> **DESCRIPTION OF THE TASK**: Repeat the listing below in full, exactly as it stands.
RECORDED DATA Block Start
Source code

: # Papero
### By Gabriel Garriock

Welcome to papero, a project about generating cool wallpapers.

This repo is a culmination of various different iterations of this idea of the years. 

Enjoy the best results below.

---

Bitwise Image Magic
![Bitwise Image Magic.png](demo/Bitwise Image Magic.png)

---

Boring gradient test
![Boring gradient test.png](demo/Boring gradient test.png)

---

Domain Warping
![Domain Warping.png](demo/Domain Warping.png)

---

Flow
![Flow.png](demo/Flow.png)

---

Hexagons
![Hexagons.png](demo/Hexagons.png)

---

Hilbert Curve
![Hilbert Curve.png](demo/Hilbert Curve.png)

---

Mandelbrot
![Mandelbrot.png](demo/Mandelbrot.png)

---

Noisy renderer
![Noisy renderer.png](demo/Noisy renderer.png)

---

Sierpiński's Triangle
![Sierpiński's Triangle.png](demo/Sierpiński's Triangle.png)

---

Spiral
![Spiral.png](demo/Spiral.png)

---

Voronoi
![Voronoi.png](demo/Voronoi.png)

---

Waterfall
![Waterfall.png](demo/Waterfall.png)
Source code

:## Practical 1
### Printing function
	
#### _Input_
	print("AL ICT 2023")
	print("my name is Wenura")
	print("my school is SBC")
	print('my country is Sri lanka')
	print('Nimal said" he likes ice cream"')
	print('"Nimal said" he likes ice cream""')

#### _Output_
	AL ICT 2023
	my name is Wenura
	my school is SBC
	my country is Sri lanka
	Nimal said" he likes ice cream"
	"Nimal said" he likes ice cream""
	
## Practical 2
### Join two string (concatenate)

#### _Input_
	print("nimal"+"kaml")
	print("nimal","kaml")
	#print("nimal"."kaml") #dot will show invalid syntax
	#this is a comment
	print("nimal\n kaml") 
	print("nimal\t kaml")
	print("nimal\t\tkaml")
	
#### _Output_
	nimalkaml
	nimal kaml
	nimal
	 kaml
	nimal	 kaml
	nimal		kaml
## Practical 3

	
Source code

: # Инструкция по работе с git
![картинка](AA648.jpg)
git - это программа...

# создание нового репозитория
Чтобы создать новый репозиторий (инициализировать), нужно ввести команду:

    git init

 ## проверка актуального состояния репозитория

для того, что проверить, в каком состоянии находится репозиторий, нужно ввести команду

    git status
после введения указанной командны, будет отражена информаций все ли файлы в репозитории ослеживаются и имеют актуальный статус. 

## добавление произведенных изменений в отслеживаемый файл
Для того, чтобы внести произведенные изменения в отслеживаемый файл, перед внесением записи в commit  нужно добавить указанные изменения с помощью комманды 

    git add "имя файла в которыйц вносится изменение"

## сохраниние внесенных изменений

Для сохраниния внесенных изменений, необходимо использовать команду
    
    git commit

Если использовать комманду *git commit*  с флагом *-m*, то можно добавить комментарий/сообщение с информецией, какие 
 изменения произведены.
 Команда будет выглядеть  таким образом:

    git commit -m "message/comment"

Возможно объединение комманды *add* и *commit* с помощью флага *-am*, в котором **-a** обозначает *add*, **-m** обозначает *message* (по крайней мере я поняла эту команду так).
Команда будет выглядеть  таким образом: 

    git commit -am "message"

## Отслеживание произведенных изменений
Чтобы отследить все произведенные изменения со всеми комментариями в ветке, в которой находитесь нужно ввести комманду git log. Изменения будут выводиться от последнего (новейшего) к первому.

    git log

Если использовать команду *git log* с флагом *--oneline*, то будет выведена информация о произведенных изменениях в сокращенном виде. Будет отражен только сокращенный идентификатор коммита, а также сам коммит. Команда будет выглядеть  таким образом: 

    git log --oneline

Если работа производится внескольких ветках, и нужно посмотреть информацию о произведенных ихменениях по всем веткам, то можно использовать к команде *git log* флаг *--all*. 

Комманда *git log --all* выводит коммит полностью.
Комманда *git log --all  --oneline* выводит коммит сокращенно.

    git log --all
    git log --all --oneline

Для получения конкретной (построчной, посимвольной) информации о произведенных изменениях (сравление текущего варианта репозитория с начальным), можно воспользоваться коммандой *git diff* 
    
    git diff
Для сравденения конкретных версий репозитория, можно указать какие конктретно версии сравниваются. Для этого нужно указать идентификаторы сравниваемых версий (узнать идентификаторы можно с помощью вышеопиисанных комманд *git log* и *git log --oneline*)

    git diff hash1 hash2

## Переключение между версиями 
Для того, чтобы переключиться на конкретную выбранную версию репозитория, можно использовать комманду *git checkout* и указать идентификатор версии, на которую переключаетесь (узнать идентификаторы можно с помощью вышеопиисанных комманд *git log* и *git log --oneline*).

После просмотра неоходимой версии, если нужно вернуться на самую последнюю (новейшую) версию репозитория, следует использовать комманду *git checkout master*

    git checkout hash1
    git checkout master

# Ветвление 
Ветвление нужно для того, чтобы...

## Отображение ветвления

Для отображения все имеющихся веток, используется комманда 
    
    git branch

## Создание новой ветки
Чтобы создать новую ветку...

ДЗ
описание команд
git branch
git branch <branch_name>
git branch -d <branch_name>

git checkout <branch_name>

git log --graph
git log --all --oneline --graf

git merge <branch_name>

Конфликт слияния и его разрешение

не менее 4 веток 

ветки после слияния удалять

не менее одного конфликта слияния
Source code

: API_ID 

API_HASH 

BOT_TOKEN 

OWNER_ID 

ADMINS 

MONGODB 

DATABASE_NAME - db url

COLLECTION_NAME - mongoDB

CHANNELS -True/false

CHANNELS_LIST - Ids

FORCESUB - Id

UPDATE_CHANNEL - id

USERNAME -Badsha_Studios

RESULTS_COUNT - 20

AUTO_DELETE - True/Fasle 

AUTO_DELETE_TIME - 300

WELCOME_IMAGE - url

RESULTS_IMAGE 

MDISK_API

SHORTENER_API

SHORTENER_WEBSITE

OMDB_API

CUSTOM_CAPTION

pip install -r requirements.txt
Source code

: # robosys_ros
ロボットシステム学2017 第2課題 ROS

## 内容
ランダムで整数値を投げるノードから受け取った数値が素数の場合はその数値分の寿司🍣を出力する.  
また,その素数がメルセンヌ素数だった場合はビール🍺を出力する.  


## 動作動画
RECORDED DATA Block End
> **EXERCISE OUTPUT**:
Source code

: # Papero
### By Gabriel Garriock

Welcome to papero, a project about generating cool wallpapers.

This repo is a culmination of various different iterations of this idea of the years. 

Enjoy the best results below.

---

Bitwise Image Magic
![Bitwise Image Magic.png](demo/Bitwise Image Magic.png)

---

Boring gradient test
![Boring gradient test.png](demo/Boring gradient test.png)

---

Domain Warping
![Domain Warping.png](demo/Domain Warping.png)

---

Flow
![Flow.png](demo/Flow.png)

---

Hexagons
![Hexagons.png](demo/Hexagons.png)

---

Hilbert Curve
![Hilbert Curve.png](demo/Hilbert Curve.png)

---

Mandelbrot
![Mandelbrot.png](demo/Mandelbrot.png)

---

Noisy renderer
![Noisy renderer.png](demo/Noisy renderer.png)

---

Sierpiński's Triangle
![Sierpiński's Triangle.png](demo/Sierpiński's Triangle.png)

---

Spiral
![Spiral.png](demo/Spiral.png)

---

Voronoi
![Voronoi.png](demo/Voronoi.png)

---

Waterfall
![Waterfall.png](demo/Waterfall.png)
Source code

:## Practical 1
### Printing function
	
#### _Input_
	print("AL ICT 2023")
	print("my name is Wenura")
	print("my school is SBC")
	print('my country is Sri lanka')
	print('Nimal said" he likes ice cream"')
	print('"Nimal said" he likes ice cream""')

#### _Output_
	AL ICT 2023
	my name is Wenura
	my school is SBC
	my country is Sri lanka
	Nimal said" he likes ice cream"
	"Nimal said" he likes ice cream""
	
## Practical 2
### Join two string (concatenate)

#### _Input_
	print("nimal"+"kaml")
	print("nimal","kaml")
	#print("nimal"."kaml") #dot will show invalid syntax
	#this is a comment
	print("nimal\n kaml") 
	print("nimal\t kaml")
	print("nimal\t\tkaml")
	
#### _Output_
	nimalkaml
	nimal kaml
	nimal
	 kaml
	nimal	 kaml
	nimal		kaml
## Practical 3

	
Source code

: # Инструкция по работе с git
![картинка](AA648.jpg)
git - это программа...

# создание нового репозитория
Чтобы создать новый репозиторий (инициализировать), нужно ввести команду:

    git init

 ## проверка актуального состояния репозитория

для того, что проверить, в каком состоянии находится репозиторий, нужно ввести команду

    git status
после введения указанной командны, будет отражена информаций все ли файлы в репозитории ослеживаются и имеют актуальный статус. 

## добавление произведенных изменений в отслеживаемый файл
Для того, чтобы внести произведенные изменения в отслеживаемый файл, перед внесением записи в commit  нужно добавить указанные изменения с помощью комманды 

    git add "имя файла в которыйц вносится изменение"

## сохраниние внесенных изменений

Для сохраниния внесенных изменений, необходимо использовать команду
    
    git commit

Если использовать комманду *git commit*  с флагом *-m*, то можно добавить комментарий/сообщение с информецией, какие 
 изменения произведены.
 Команда будет выглядеть  таким образом:

    git commit -m "message/comment"

Возможно объединение комманды *add* и *commit* с помощью флага *-am*, в котором **-a** обозначает *add*, **-m** обозначает *message* (по крайней мере я поняла эту команду так).
Команда будет выглядеть  таким образом: 

    git commit -am "message"

## Отслеживание произведенных изменений
Чтобы отследить все произведенные изменения со всеми комментариями в ветке, в которой находитесь нужно ввести комманду git log. Изменения будут выводиться от последнего (новейшего) к первому.

    git log

Если использовать команду *git log* с флагом *--oneline*, то будет выведена информация о произведенных изменениях в сокращенном виде. Будет отражен только сокращенный идентификатор коммита, а также сам коммит. Команда будет выглядеть  таким образом: 

    git log --oneline

Если работа производится внескольких ветках, и нужно посмотреть информацию о произведенных ихменениях по всем веткам, то можно использовать к команде *git log* флаг *--all*. 

Комманда *git log --all* выводит коммит полностью.
Комманда *git log --all  --oneline* выводит коммит сокращенно.

    git log --all
    git log --all --oneline

Для получения конкретной (построчной, посимвольной) информации о произведенных изменениях (сравление текущего варианта репозитория с начальным), можно воспользоваться коммандой *git diff* 
    
    git diff
Для сравденения конкретных версий репозитория, можно указать какие конктретно версии сравниваются. Для этого нужно указать идентификаторы сравниваемых версий (узнать идентификаторы можно с помощью вышеопиисанных комманд *git log* и *git log --oneline*)

    git diff hash1 hash2

## Переключение между версиями 
Для того, чтобы переключиться на конкретную выбранную версию репозитория, можно использовать комманду *git checkout* и указать идентификатор версии, на которую переключаетесь (узнать идентификаторы можно с помощью вышеопиисанных комманд *git log* и *git log --oneline*).

После просмотра неоходимой версии, если нужно вернуться на самую последнюю (новейшую) версию репозитория, следует использовать комманду *git checkout master*

    git checkout hash1
    git checkout master

# Ветвление 
Ветвление нужно для того, чтобы...

## Отображение ветвления

Для отображения все имеющихся веток, используется комманда 
    
    git branch

## Создание новой ветки
Чтобы создать новую ветку...

ДЗ
описание команд
git branch
git branch <branch_name>
git branch -d <branch_name>

git checkout <branch_name>

git log --graph
git log --all --oneline --graf

git merge <branch_name>

Конфликт слияния и его разрешение

не менее 4 веток 

ветки после слияния удалять

не менее одного конфликта слияния
Source code

: API_ID 

API_HASH 

BOT_TOKEN 

OWNER_ID 

ADMINS 

MONGODB 

DATABASE_NAME - db url

COLLECTION_NAME - mongoDB

CHANNELS -True/false

CHANNELS_LIST - Ids

FORCESUB - Id

UPDATE_CHANNEL - id

USERNAME -Badsha_Studios

RESULTS_COUNT - 20

AUTO_DELETE - True/Fasle 

AUTO_DELETE_TIME - 300

WELCOME_IMAGE - url

RESULTS_IMAGE 

MDISK_API

SHORTENER_API

SHORTENER_WEBSITE

OMDB_API

CUSTOM_CAPTION

pip install -r requirements.txt
Source code

: # robosys_ros
ロボットシステム学2017 第2課題 ROS

## 内容
ランダムで整数値を投げるノードから受け取った数値が素数の場合はその数値分の寿司🍣を出力する.  
また,その素数がメルセンヌ素数だった場合はビール🍺を出力する.  


## 動作動画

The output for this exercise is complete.